## TASK TO COMPLETE
For each line of the listing below that contains the string "effect", copy the line.

- Opening Delimiter -

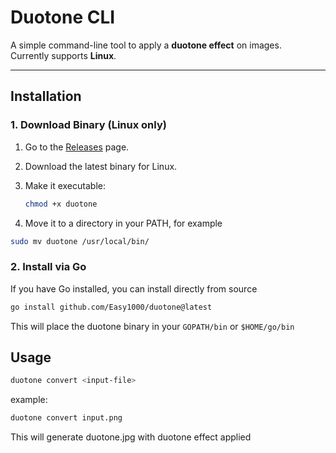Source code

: # Duotone CLI

A simple command-line tool to apply a **duotone effect** on images.  
Currently supports **Linux**.

---

## Installation

### 1. Download Binary (Linux only)

1. Go to the [Releases](https://github.com/Easy1000/duotone/releases) page.
2. Download the latest binary for Linux.
3. Make it executable:

   ```bash
   chmod +x duotone
   ```

4. Move it to a directory in your PATH, for example

```bash
sudo mv duotone /usr/local/bin/
```

### 2. Install via Go

If you have Go installed, you can install directly from source

```bash
go install github.com/Easy1000/duotone@latest
```

This will place the duotone binary in your `GOPATH/bin` or `$HOME/go/bin`

## Usage

```bash
duotone convert <input-file>
```

example:

```bash
duotone convert input.png
```

This will generate duotone.jpg with duotone effect applied
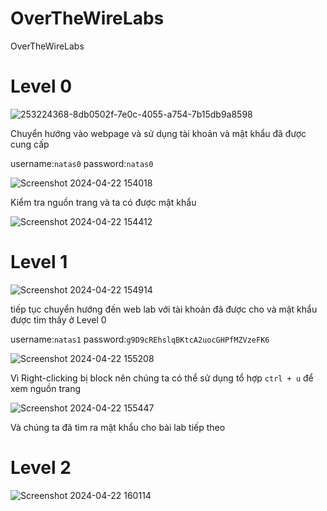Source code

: # OverTheWireLabs
OverTheWireLabs

# Level 0 
![253224368-8db0502f-7e0c-4055-a754-7b15db9a8598](https://github.com/trishuy/OverTheWireLabs/assets/95763623/5740b66f-0f46-4163-9a0e-da34bcc4e3ad)

Chuyển hướng vào webpage và sử dụng tài khoản và mật khẩu đã được cung cấp 

username:```natas0```          password:```natas0```

![Screenshot 2024-04-22 154018](https://github.com/trishuy/OverTheWireLabs/assets/95763623/568505ad-b5fa-4212-a6d6-ee4a074cd8ce)

Kiểm tra nguồn trang và ta có được mật khẩu 

![Screenshot 2024-04-22 154412](https://github.com/trishuy/OverTheWireLabs/assets/95763623/86920ea2-6adf-4f17-8881-f9e5e114fbc4)

# Level 1
![Screenshot 2024-04-22 154914](https://github.com/trishuy/OverTheWireLabs/assets/95763623/c270a5f2-5850-43ea-9d50-99abdc77b60a)

tiếp tục chuyển hướng đến web lab với tài khoản đã được cho và mật khẩu được tìm thấy ở Level 0

username:```natas1```          password:```g9D9cREhslqBKtcA2uocGHPfMZVzeFK6```

![Screenshot 2024-04-22 155208](https://github.com/trishuy/OverTheWireLabs/assets/95763623/caf52944-c53e-4e96-938b-c8b9f14cbccb)

Vì Right-clicking bị block nên chúng ta có thể sử dụng tổ hợp ```ctrl + u``` để xem nguồn trang 

![Screenshot 2024-04-22 155447](https://github.com/trishuy/OverTheWireLabs/assets/95763623/8c3fcd1f-cd55-4883-acbc-b8dbbedae0c1)

Và chúng ta đã tìm ra mật khẩu cho bài lab tiếp theo

# Level 2
![Screenshot 2024-04-22 160114](https://github.com/trishuy/OverTheWireLabs/assets/95763623/63092fd2-f986-49d9-800c-77902d8dcaae)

- Closing Delimiter -

## TASK ANSWER
A simple command-line tool to apply a **duotone effect** on images.  
This will generate duotone.jpg with duotone effect applied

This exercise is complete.